WHAT YOU WILL DO |
What lines in the data below mention the string "devices"? Copy them out.

Collected data
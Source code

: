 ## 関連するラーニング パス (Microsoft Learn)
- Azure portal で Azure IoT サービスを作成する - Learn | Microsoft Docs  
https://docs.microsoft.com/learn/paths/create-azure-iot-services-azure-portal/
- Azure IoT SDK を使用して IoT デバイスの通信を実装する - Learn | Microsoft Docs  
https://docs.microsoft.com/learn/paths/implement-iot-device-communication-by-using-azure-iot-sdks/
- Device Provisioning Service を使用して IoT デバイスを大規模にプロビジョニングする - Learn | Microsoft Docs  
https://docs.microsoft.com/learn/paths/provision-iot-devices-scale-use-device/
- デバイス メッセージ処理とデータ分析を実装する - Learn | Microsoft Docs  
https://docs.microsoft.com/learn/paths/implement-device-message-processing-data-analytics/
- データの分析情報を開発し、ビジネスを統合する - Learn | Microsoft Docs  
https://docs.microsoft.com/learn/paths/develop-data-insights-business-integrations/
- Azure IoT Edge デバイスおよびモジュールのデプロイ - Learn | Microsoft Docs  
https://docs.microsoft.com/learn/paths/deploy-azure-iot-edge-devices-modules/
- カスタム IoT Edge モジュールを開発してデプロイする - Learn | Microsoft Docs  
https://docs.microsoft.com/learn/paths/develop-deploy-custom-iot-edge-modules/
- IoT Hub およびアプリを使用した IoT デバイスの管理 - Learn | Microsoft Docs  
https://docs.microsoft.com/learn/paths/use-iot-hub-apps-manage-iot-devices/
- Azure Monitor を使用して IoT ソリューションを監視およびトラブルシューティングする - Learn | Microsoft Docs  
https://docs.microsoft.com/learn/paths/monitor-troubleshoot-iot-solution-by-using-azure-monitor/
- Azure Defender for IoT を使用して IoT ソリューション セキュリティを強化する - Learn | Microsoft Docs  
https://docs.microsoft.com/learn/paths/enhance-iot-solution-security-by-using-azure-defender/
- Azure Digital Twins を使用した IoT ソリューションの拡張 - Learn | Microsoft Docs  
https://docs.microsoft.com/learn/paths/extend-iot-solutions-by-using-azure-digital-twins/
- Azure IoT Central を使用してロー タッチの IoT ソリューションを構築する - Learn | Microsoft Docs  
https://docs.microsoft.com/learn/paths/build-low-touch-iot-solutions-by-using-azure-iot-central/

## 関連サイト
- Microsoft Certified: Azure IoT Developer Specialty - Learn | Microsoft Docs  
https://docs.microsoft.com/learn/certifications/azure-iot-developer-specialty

RESULT OF THIS TASK |
https://docs.microsoft.com/learn/paths/provision-iot-devices-scale-use-device/
https://docs.microsoft.com/learn/paths/deploy-azure-iot-edge-devices-modules/
https://docs.microsoft.com/learn/paths/use-iot-hub-apps-manage-iot-devices/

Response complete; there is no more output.